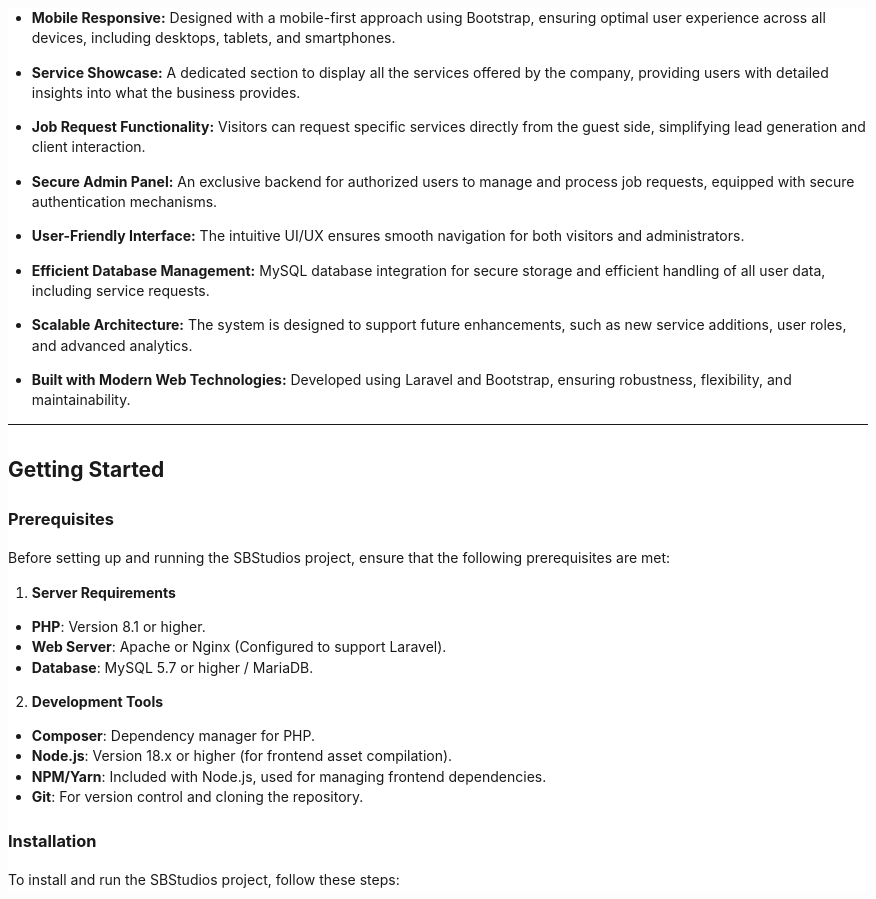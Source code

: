 * **Mobile Responsive:**
Designed with a mobile-first approach using Bootstrap, ensuring optimal user experience across all devices, including desktops, tablets, and smartphones.

* **Service Showcase:**
A dedicated section to display all the services offered by the company, providing users with detailed insights into what the business provides.

* **Job Request Functionality:**
Visitors can request specific services directly from the guest side, simplifying lead generation and client interaction.

* **Secure Admin Panel:**
An exclusive backend for authorized users to manage and process job requests, equipped with secure authentication mechanisms.

* **User-Friendly Interface:**
The intuitive UI/UX ensures smooth navigation for both visitors and administrators.

* **Efficient Database Management:**
MySQL database integration for secure storage and efficient handling of all user data, including service requests.

* **Scalable Architecture:**
The system is designed to support future enhancements, such as new service additions, user roles, and advanced analytics.

* **Built with Modern Web Technologies:**
Developed using Laravel and Bootstrap, ensuring robustness, flexibility, and maintainability.

---

## Getting Started

### Prerequisites

Before setting up and running the SBStudios project, ensure that the following prerequisites are met:

1. **Server Requirements**

* **PHP**: Version 8.1 or higher.
* **Web Server**: Apache or Nginx (Configured to support Laravel).
* **Database**: MySQL 5.7 or higher / MariaDB.

2. **Development Tools**

* **Composer**: Dependency manager for PHP.
* **Node.js**: Version 18.x or higher (for frontend asset compilation).
* **NPM/Yarn**: Included with Node.js, used for managing frontend dependencies.
* **Git**: For version control and cloning the repository.

### Installation

To install and run the SBStudios project, follow these steps:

### BRIEF
Where does the string "requests" appear in the records above? Show every line that holds it.

### FINAL ANSWER
An exclusive backend for authorized users to manage and process job requests, equipped with secure authentication mechanisms.
MySQL database integration for secure storage and efficient handling of all user data, including service requests.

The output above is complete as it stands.